A bannister from the Great Staircase onboard Titanic, recovered in the flotsam of the wreck.
A vivid and poignant reminder of the human tragedy that was the Titanic disaster. 
Departing Halifax I headed north to Cape Breton Island. Cape Breton is world famous for its scenic highlands and coastal drive. I camped and hiked for a few days to take it all in. Clearly owning to some geographical reminiscence of Scotland, many Scottish immigrants settled on Cape Breton and have formed an enclave of traditional Celtic culture, music, food, and single malt whiskey.

White Point, Cape Breton Island

The famous Skyline Trail of Cape Breton Highlands National Park
Cape Breton scenic driving
This is for you Adam Miller
75 minutes by ferry from Nova Scotia will get you to Prince Edward Island, a laid back rural farming and fishing community and what you would get if you threw Iowa, New England, hockey, and maple syrup into a blender. It was great to relax and read beside the beach and then hop into my truck and drive the backroads, blasting country music while enjoying the sun and pastoral scenery.

Great beachside camping. Thanks Canada! 
1 part New England, 1 part Iowa, add hockey and stir. Drizzle with maple syrup to serve. 
I don't normally photograph my food. A meal of renowned PEI mussels and potatoes.
Charlottetown on PEI has the distinction of being the "Birthplace of Confederation," where Canadian unification and eventually independence was first discussed by the political leaders of 1864, similar to what Philadelphia means to America. I toured some great museums, finding them both informative and a bit humorous. It seems that a significant causative factor in Canadian federation was the threat of the US Army heading north into British North America after our civil war as a payback of sorts for British aid of the Southern Confederacy.
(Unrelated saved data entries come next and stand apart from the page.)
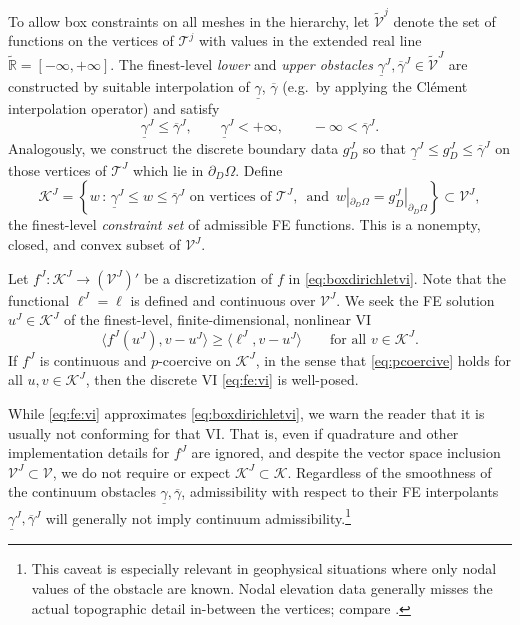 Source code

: \documentclass[letterpaper,final,12pt,reqno]{amsart}
\theoremstyle{cstyle}
\theoremstyle{cstyle*}
\theoremstyle{dstyle}
\numberwithin{equation}{section}
\numberwithin{figure}{section}
\numberwithin{table}{section}
\numberwithin{theorem}{section}
\newcommand{\RR}{\mathbb{R}}
\newcommand{\cK}{\mathcal{K}}
\newcommand{\ip}[2]{\langle#1,#2\rangle}
\begin{document}
To allow box constraints on all meshes in the hierarchy, let $\tilde{\mathcal{V}}^j$ denote the set of functions on the vertices of $\mathcal{T}^j$ with values in the extended real line $\tilde{\RR} = [-\infty,+\infty]$.  The finest-level \emph{lower} and \emph{upper obstacles} $\underline{\gamma}^J, \overline{\gamma}^J \in \tilde{\mathcal{V}}^J$ are constructed by suitable interpolation of $\underline{\gamma}$, $\overline{\gamma}$ (e.g.~by applying the Cl\'ement interpolation operator) and satisfy
\begin{equation}
\underline{\gamma}^J \le \overline{\gamma}^J, \qquad \underline{\gamma}^J < +\infty, \qquad -\infty < \overline{\gamma}^J. \label{eq:fe:boxconstraintrequirements}
\end{equation}
Analogously, we construct the discrete boundary data $g_D^J$ so that $\underline{\gamma}^J \le g_D^J \le \overline{\gamma}^J$ on those vertices of $\mathcal{T}^J$ which lie in $\partial_D \Omega$.  Define
\begin{equation}
\mathcal{K}^J = \left\{w\,:\,\underline{\gamma}^J \le w \le \overline{\gamma}^J \text{ on vertices of } \mathcal{T}^J, \, \text{ and } \, w|_{\partial_D\Omega} = g_D^J|_{\partial_D\Omega}\right\} \subset \mathcal{V}^J, \label{eq:fe:fineconstraintset}
\end{equation}
the finest-level \emph{constraint set} of admissible FE functions. This is a nonempty, closed, and convex subset of $\mathcal{V}^J$.

Let $f^J:\mathcal{K}^J \to (\mathcal{V}^J)'$ be a discretization of $f$ in \eqref{eq:boxdirichletvi}.  Note that the functional $\ell^J=\ell$ is defined and continuous over $\mathcal{V}^J$.  We seek the FE solution $u^J \in \mathcal{K}^J$ of the finest-level, finite-dimensional, nonlinear VI
\begin{equation}
\ip{f^J(u^J)}{v-u^J} \ge \ip{\ell^J}{v-u^J} \qquad \text{for all } v\in \cK^J. \label{eq:fe:vi}
\end{equation}
If $f^J$ is continuous and $p$-coercive on $\mathcal{K}^J$, in the sense that \eqref{eq:pcoercive} holds for all $u,v \in \mathcal{K}^J$, then the discrete VI \eqref{eq:fe:vi} is well-posed.

While \eqref{eq:fe:vi} approximates \eqref{eq:boxdirichletvi}, we warn the reader that it is usually not conforming for that VI.  That is, even if quadrature and other implementation details for $f^J$ are ignored, and despite the vector space inclusion $\mathcal{V}^J \subset \mathcal{V}$, we do not require or expect $\mathcal{K}^J \subset \mathcal{K}$.  Regardless of the smoothness of the continuum obstacles $\underline{\gamma}, \overline{\gamma}$, admissibility with respect to their FE interpolants $\underline{\gamma}^J, \overline{\gamma}^J$ will generally not imply continuum admissibility.\footnote{This caveat is especially relevant in geophysical situations where only nodal values of the obstacle are known.  Nodal elevation data generally misses the actual topographic detail in-between the vertices; compare \cite{Bueler2016}.}
\end{document}
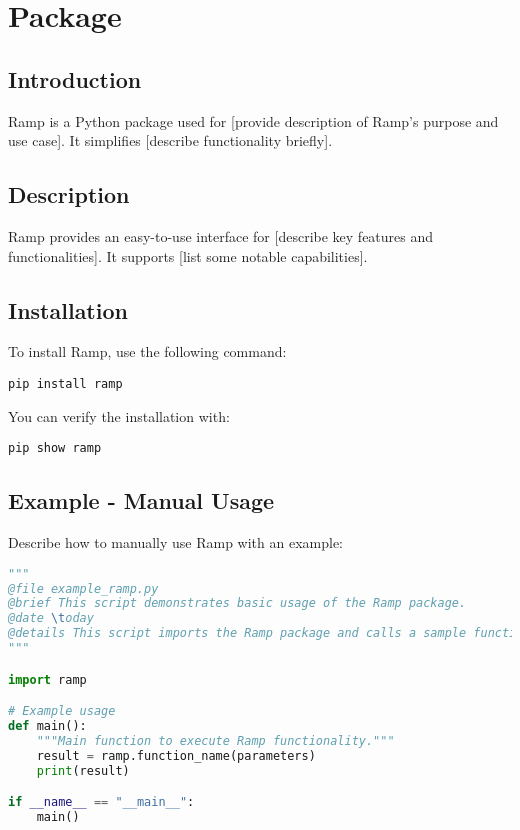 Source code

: %
%
%


\chapter{Package }

\section{Introduction}
Ramp is a Python package used for [provide description of Ramp's purpose and use case]. It simplifies [describe functionality briefly].

\section{Description}
Ramp provides an easy-to-use interface for [describe key features and functionalities]. It supports [list some notable capabilities].

\section{Installation}
To install Ramp, use the following command:

\begin{verbatim}
pip install ramp
\end{verbatim}

You can verify the installation with:

\begin{verbatim}
pip show ramp
\end{verbatim}

\section{Example - Manual Usage}

Describe how to manually use Ramp with an example:

\begin{lstlisting}[language=Python, caption=Basic Ramp Example]
"""
@file example_ramp.py
@brief This script demonstrates basic usage of the Ramp package.
@date \today
@details This script imports the Ramp package and calls a sample function.
"""

import ramp

# Example usage
def main():
    """Main function to execute Ramp functionality."""
    result = ramp.function_name(parameters)
    print(result)

if __name__ == "__main__":
    main()
\end{lstlisting}


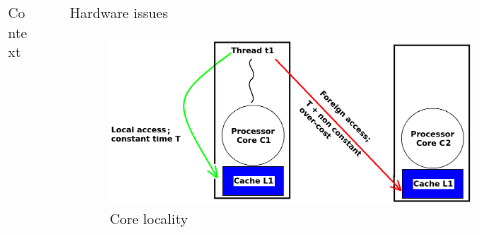 \documentclass[final]{beamer}
\newlength{\sepwid}
\newlength{\onecolwid}
\newlength{\twocolwid}
\begin{document}
\begin{frame}[t]
\begin{columns}[t]
\begin{column}{\onecolwid}
\begin{block}{Context}


\end{block}


\end{column} %

\begin{column}{\sepwid}\end{column}			%
\begin{column}{\twocolwid}					%
\begin{columns}[t,totalwidth=\twocolwid]	%
\begin{column}{\onecolwid}\vspace{-.6in}	%


\begin{block}{Hardware issues}

\begin{figure}
\includegraphics[width=1.0\linewidth]{charts/locality.png}
\caption{Core locality}
\end{figure}


\end{block}
\end{column}
\end{columns}
\end{column}
\end{columns}
\end{frame}
\end{document}
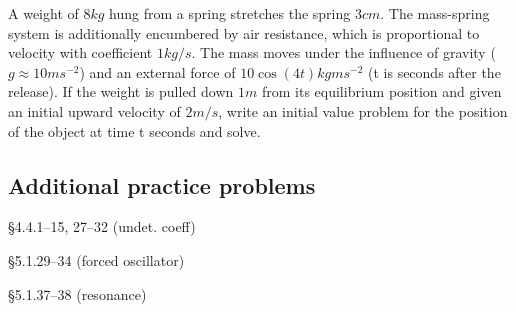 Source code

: \begin{question}
A weight of \(8 \si{kg}\) hung from a spring stretches the spring \(3\si{cm}\). The mass-spring system is additionally encumbered by air resistance, which is proportional to velocity with coefficient \(1 \si{kg/s}\). The mass moves under the influence of gravity (\(g \approx 10 ms^{-2}\)) and an external force of $10\cos(4t) \si{kgms^{-2}}$ (t is seconds
after the release). If the weight is pulled down \(1 \si{m}\) from its equilibrium position
and given an initial upward velocity of \(2 \si{m/s}\), write an initial value problem for the position of
the object at time t seconds and solve.
\end{question}

\subsection*{Additional practice problems}


\begin{colenumerate}
  \item {} \S 4.4.1--15, 27--32 (undet. coeff)
  \item {} \S 5.1.29--34 (forced oscillator)
  \item {} \S 5.1.37--38 (resonance)
\end{colenumerate}

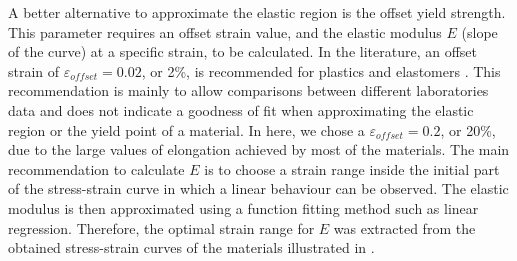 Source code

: A better alternative to approximate the elastic region is the offset yield strength. This parameter requires an offset strain value, and the elastic modulus $E$ (slope of the curve) at a specific strain, to be calculated. In the literature, an offset strain of $\varepsilon_{offset}=0.02$, or 2\%, is recommended for plastics and elastomers \cite{instron2019}. This recommendation is mainly to allow comparisons between different laboratories data and does not indicate a goodness of fit when approximating the elastic region or the yield point of a material. In here, we chose a $\varepsilon_{offset}=0.2$, or 20\%, due to the large values of elongation achieved by most of the materials. The main recommendation to calculate $E$ is to choose a strain range inside the initial part of the stress-strain curve in which a linear behaviour can be observed. The elastic modulus is then approximated using a function fitting method such as linear regression. Therefore, the optimal strain range for $E$ was extracted from the obtained stress-strain curves of the materials illustrated in .


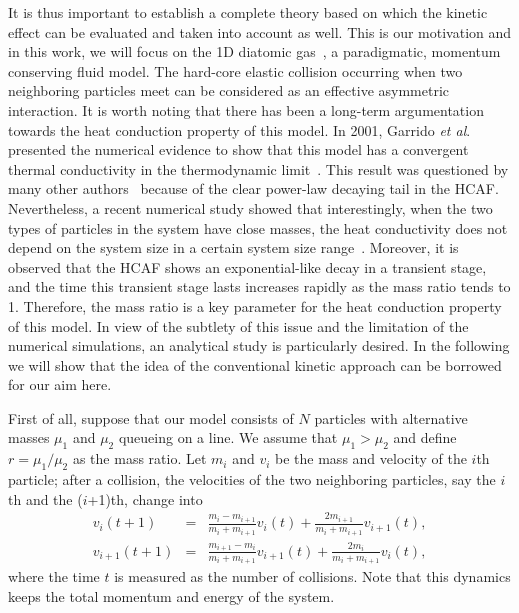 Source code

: \documentclass[twocolumn,secnumarabic,amssymb, nobibnotes, aps, pre,superscriptaddress]{revtex4}
\begin{document}
It is thus important to establish a complete theory based on which the kinetic effect can be evaluated and taken into account as well. This is our motivation and in this work, we will focus on the 1D diatomic gas~\cite{casatidiatom}, a paradigmatic, momentum conserving fluid model. The hard-core elastic collision occurring when two neighboring particles meet can be considered as an effective asymmetric interaction. It is worth noting that there has been a long-term argumentation towards the heat conduction property of this model. In 2001, Garrido {\it et al}. presented the numerical evidence to show that this model has a convergent thermal conductivity in the thermodynamic limit~\cite{diatom1}. This result was questioned by many other authors~\cite{dhar2, lihaibin, yang} because of the clear power-law decaying tail in the HCAF. Nevertheless, a recent numerical study showed that interestingly, when the two types of particles in the system have close masses, the heat conductivity does not depend on the system size in a certain system size range~\cite{chendiatom2}. Moreover, it is observed that the HCAF shows an exponential-like decay in a transient stage, and the time this transient stage lasts increases rapidly as the mass ratio tends to 1. Therefore, the mass ratio is a key parameter for the heat conduction property of this model. In view of the subtlety of this issue and the limitation of the numerical simulations, an analytical study is particularly desired. In the following we will show that the idea of the conventional kinetic approach can be borrowed for our aim here.


First of all, suppose that our model consists of $N$ particles with alternative masses $\mu_1$ and $\mu_2$ queueing on a line. We assume that $\mu_1>\mu_2$ and define $r=\mu_1/\mu_2$ as the mass ratio. Let $m_i$ and $v_i$ be the mass and velocity of the $i$th particle; after a collision, the velocities of the two neighboring particles, say the $i$th and the ($i$+1)th, change into
\begin{align}
    v_i(t+1)&=&\frac{m_i-m_{i+1}}{m_i+m_{i+1}}v_i(t)+\frac{2m_{i+1}}{m_i+m_{i+1}}v_{i+1}(t),\nonumber\\
    v_{i+1}(t+1)&=&\frac{m_{i+1}-m_i}{m_i+m_{i+1}}v_{i+1}(t)+\frac{2m_i}{m_i+m_{i+1}}v_{i}(t),
\end{align}
where the time $t$ is measured as the number of collisions. Note that this dynamics keeps the total momentum and energy of the system.
\end{document}
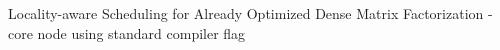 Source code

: \begin{frame}[label=ladmf]{Locality-aware Scheduling for Already Optimized Dense Matrix Factorization}
-core node using standard compiler flag
\end{frame}
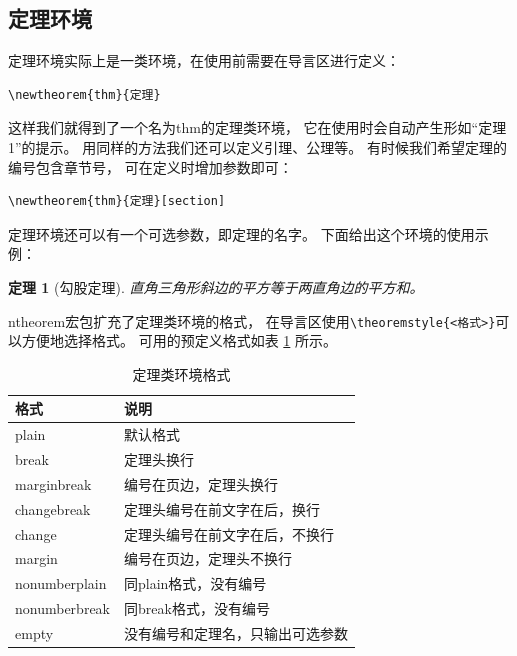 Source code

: \documentclass[UTF8]{ctexart}
\numberwithin{equation}{section}			%
\newtheorem{thm}{定理}[section]
{	%
    \theoremstyle{nonumberplain}
    \theoremheaderfont{\bfseries}
    \theorembodyfont{\normalfont}
    \theoremsymbol{\ensuremath{\Box}}
    \newtheorem{proof}{证明}
}
\begin{document}
    \subsection{定理环境}
    定理环境实际上是一类环境，在使用前需要在导言区进行定义：

\begin{lstlisting}
\newtheorem{thm}{定理}
\end{lstlisting}
    
    这样我们就得到了一个名为thm的定理类环境，
    它在使用时会自动产生形如“定理1”的提示。
    用同样的方法我们还可以定义引理、公理等。
    有时候我们希望定理的编号包含章节号，
    可在定义时增加参数即可：

\begin{lstlisting}
\newtheorem{thm}{定理}[section]
\end{lstlisting}
    
    定理环境还可以有一个可选参数，即定理的名字。
    下面给出这个环境的使用示例：
    
    \begin{thm}[勾股定理]
        直角三角形斜边的平方等于两直角边的平方和。
    \end{thm}	

    ntheorem宏包扩充了定理类环境的格式，
    在导言区使用\verb|\theoremstyle{<格式>}|可以方便地选择格式。
    可用的预定义格式如表 \ref{tab:thmstyle} 所示。
    
    \begin{table}
        \centering
        \caption{定理类环境格式}
        \label{tab:thmstyle}
        \begin{tabular}{ll}
            \toprule
            格式 & 说明 \\
            \midrule
            plain & 默认格式 \\
            break & 定理头换行 \\
            marginbreak & 编号在页边，定理头换行 \\
            changebreak & 定理头编号在前文字在后，换行 \\
            change & 定理头编号在前文字在后，不换行 \\
            margin & 编号在页边，定理头不换行 \\
            nonumberplain & 同plain格式，没有编号 \\
            nonumberbreak & 同break格式，没有编号 \\
            empty & 没有编号和定理名，只输出可选参数 \\
            \bottomrule
        \end{tabular}
    \end{table}
    
\end{document}
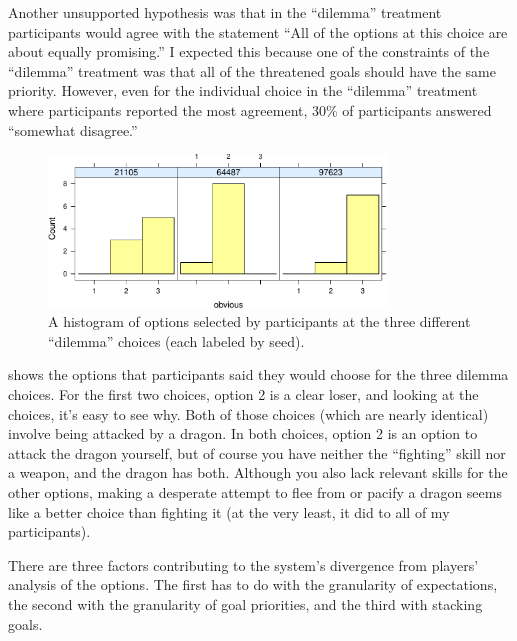 Another unsupported hypothesis was that in the ``dilemma'' treatment participants would agree with the statement ``All of the options at this choice are about equally promising.''
%
I expected this because one of the constraints of the ``dilemma'' treatment was that all of the threatened goals should have the same priority.
%
However, even for the individual choice in the ``dilemma'' treatment where participants reported the most agreement, 30\% of participants answered ``somewhat disagree.'' 


\begin{figure}[!h]
  \centering
  \includegraphics[width=0.8\textwidth,page=3]{fig/choices-cropped.pdf}
  \caption[Histogram of option preferences for ``dilemma'' choices]{A histogram of options selected by participants at the three different ``dilemma'' choices (each labeled by seed).}
  \label{fig:s1-dilchoices}
\end{figure}


 shows the options that participants said they would choose for the three dilemma choices.
%
For the first two choices, option 2 is a clear loser, and looking at the choices, it's easy to see why.
%
Both of those choices (which are nearly identical) involve being attacked by a dragon.
%
In both choices, option 2 is an option to attack the dragon yourself, but of course you have neither the ``fighting'' skill nor a weapon, and the dragon has both.
%
Although you also lack relevant skills for the other options, making a desperate attempt to flee from or pacify a dragon seems like a better choice than fighting it (at the very least, it did to all of my participants).


There are three factors contributing to the system's divergence from players' analysis of the options.
%
The first has to do with the granularity of expectations, the second with the granularity of goal priorities, and the third with stacking goals.


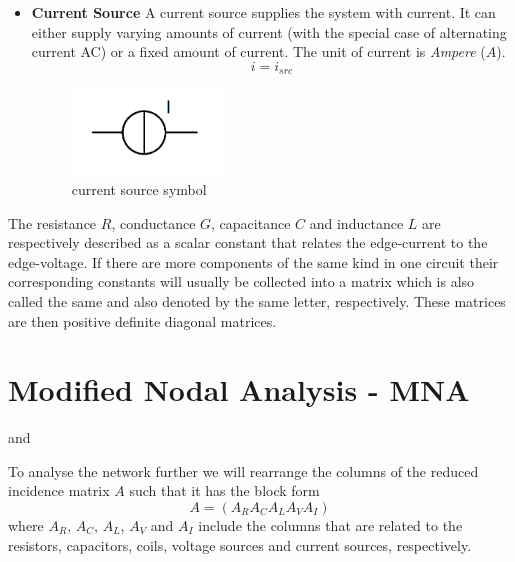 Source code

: \begin{itemize}
	\item \textbf{Current Source} \newline
	A current source supplies the system with current. It can either supply varying amounts of current (with the special case of alternating current AC) or a fixed amount of current. The unit of current is \emph{Ampere} ($A$).
	\begin{equation}
		\label{eq:current source law}
		i = i_{src}
	\end{equation}
	\begin{figure}[H]
		\label{fig:current source symbol}
		\centering
		\includegraphics[width=4cm]{pictures/current_source.png}
		\caption{current source symbol}
	\end{figure}
\end{itemize}

The resistance $R$, conductance $G$, capacitance $C$ and inductance $L$ are respectively described as a scalar constant that relates the edge-current to the edge-voltage. If there are more components of the same kind in one circuit their corresponding constants will usually be collected into a matrix which is also called the same and also denoted by the same letter, respectively. These matrices are then positive definite diagonal matrices.

\section{Modified Nodal Analysis - MNA}
\label{sec:MNA}


\cite{ModellingAndDiscretizationOfCircuitProblems} and \cite{NumerikGewöhnlicherDifferentialgleichungen}

To analyse the network further we will rearrange the columns of the reduced incidence matrix $A$ such that it has the block form
\begin{displaymath}
	A = (A_R A_C A_L A_V A_I)
\end{displaymath}
where $A_R$, $A_C$, $A_L$, $A_V$ and $A_I$ include the columns that are related to the resistors, capacitors, coils, voltage sources and current sources, respectively.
It cast Americans in a slightly sinister light, but I'll freely admit that I would have preferred to drive to Alaska without going through another country...

SAT refresher time. Independence Hall : United States :: Province House : Canada
Speaking of America, I'm off to Maine to check out Baxter State Park and take a shot at climbing Mt. Katadhin.

My accommodations on PEI - the Charlottetown Backpackers Inn.